(Beginning of Excerpted records)
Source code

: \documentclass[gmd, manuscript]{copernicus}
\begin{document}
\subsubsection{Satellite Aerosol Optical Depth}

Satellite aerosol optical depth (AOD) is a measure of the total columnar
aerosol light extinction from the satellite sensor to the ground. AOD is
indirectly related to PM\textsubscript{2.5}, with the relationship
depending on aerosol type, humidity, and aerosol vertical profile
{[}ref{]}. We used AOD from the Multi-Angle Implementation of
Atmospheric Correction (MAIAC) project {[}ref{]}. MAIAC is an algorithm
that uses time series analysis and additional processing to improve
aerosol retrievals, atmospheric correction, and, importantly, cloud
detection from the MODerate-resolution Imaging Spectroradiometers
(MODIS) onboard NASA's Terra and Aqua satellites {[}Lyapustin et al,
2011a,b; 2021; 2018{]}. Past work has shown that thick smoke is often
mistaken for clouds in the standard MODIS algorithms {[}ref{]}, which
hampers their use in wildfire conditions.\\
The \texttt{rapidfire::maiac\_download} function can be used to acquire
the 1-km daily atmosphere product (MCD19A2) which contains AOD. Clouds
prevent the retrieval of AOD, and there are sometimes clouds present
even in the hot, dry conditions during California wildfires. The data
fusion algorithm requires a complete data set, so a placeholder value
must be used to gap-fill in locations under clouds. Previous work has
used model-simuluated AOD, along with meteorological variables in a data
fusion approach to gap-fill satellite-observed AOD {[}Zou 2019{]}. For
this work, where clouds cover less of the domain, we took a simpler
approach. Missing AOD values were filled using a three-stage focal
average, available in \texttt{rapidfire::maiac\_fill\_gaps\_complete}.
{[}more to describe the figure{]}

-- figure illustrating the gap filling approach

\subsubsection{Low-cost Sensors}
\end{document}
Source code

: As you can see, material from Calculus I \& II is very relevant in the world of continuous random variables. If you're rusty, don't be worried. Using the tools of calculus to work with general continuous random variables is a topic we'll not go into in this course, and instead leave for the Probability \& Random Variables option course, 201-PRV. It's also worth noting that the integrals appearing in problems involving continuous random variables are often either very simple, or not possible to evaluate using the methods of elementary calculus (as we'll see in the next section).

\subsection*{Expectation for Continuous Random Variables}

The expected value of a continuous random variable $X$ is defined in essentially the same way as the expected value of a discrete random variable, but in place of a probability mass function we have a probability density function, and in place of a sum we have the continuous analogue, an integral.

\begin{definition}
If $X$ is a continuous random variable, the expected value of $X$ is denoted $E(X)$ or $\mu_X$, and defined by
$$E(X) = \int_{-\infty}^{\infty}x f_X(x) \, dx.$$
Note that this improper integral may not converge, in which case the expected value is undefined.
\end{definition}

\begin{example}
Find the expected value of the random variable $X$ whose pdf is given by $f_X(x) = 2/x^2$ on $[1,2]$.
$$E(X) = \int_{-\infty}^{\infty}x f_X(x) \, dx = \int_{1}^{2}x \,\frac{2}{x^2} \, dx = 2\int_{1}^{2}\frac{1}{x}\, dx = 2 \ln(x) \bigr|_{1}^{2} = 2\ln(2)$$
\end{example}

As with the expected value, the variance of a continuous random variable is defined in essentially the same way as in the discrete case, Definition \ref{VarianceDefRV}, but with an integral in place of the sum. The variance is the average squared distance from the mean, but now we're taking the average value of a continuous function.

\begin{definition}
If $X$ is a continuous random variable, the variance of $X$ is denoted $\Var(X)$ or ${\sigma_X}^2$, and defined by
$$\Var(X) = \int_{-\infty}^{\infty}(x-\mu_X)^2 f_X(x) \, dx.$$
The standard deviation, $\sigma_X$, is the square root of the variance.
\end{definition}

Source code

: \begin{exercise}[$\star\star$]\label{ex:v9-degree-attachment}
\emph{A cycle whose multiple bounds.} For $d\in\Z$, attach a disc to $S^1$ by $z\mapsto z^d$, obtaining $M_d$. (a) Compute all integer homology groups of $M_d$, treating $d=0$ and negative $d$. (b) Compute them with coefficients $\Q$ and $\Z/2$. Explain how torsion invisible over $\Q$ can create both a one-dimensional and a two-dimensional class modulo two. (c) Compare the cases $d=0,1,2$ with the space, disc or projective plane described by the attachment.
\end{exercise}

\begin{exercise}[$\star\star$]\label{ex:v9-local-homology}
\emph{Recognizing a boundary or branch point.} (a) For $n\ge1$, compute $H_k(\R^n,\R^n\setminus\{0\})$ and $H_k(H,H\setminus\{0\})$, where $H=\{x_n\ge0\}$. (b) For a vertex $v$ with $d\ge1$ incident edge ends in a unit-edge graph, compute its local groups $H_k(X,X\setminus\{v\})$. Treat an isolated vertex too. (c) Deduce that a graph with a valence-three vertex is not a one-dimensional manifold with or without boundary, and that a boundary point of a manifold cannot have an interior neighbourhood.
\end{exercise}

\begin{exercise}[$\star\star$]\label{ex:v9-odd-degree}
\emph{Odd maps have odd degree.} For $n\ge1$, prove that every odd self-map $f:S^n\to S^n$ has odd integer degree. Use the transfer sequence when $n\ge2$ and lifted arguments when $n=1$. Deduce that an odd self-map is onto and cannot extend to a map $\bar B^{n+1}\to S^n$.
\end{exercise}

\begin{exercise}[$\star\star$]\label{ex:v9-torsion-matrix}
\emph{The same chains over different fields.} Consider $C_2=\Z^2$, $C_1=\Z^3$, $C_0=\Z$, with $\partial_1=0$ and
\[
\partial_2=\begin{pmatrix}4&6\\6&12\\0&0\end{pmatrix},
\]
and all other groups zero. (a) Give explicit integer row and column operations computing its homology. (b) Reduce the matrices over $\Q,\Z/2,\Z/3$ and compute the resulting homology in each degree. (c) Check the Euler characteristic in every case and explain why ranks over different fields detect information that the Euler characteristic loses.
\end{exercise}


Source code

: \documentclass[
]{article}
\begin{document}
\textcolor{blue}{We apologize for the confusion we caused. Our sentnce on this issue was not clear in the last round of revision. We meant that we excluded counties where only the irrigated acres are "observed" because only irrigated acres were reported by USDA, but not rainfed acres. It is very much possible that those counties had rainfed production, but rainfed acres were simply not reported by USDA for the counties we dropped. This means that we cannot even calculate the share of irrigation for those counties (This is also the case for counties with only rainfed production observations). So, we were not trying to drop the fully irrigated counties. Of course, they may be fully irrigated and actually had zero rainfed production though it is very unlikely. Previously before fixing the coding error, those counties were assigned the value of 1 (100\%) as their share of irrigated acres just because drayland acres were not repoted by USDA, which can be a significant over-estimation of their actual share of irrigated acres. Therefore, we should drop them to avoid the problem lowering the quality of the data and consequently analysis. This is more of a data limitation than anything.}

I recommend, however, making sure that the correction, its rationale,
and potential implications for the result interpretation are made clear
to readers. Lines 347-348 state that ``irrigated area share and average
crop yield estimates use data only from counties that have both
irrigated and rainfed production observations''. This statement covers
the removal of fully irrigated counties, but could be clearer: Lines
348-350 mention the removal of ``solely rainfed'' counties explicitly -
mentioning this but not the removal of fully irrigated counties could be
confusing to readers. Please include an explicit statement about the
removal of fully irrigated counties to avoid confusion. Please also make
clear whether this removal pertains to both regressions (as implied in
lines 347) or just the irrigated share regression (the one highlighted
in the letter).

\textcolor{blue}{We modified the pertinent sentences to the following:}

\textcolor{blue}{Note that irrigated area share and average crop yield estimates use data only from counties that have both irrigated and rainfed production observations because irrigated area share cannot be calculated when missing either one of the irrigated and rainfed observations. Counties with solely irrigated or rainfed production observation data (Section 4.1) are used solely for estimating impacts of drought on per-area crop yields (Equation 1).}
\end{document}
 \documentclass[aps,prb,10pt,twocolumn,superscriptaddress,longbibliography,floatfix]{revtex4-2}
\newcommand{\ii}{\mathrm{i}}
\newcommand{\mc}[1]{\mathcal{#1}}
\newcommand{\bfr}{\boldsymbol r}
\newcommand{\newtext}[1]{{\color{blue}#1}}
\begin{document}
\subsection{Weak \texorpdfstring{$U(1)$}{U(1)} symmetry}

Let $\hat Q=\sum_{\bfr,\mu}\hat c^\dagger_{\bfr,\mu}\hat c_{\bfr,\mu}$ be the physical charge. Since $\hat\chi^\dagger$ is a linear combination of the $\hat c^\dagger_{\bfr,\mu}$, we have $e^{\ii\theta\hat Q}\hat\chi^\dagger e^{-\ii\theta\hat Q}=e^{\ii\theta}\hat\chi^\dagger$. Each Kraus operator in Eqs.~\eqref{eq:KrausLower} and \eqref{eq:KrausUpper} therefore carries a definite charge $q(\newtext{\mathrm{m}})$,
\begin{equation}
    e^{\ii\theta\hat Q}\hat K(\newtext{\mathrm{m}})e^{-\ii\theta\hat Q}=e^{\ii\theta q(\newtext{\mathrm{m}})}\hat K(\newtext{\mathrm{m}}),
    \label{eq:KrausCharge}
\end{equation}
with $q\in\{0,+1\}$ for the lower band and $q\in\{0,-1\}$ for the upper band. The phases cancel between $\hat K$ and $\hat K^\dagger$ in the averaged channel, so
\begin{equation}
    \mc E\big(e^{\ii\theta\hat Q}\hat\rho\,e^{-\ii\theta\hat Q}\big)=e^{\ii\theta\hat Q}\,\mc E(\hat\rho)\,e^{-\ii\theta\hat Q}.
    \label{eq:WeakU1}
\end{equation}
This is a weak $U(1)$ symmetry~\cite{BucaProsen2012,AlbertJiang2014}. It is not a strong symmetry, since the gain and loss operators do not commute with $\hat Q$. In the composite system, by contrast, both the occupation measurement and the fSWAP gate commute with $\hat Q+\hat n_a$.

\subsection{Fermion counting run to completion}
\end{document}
(End of Excerpted records)
**What you have to do**
Set down the lines above as they stand, starting with the first line and ending with the line that contains "Atmospheric Correction (MAIAC)".

**Response to the exercise**
Source code

: \documentclass[gmd, manuscript]{copernicus}
\begin{document}
\subsubsection{Satellite Aerosol Optical Depth}

Satellite aerosol optical depth (AOD) is a measure of the total columnar
aerosol light extinction from the satellite sensor to the ground. AOD is
indirectly related to PM\textsubscript{2.5}, with the relationship
depending on aerosol type, humidity, and aerosol vertical profile
{[}ref{]}. We used AOD from the Multi-Angle Implementation of
Atmospheric Correction (MAIAC) project {[}ref{]}. MAIAC is an algorithm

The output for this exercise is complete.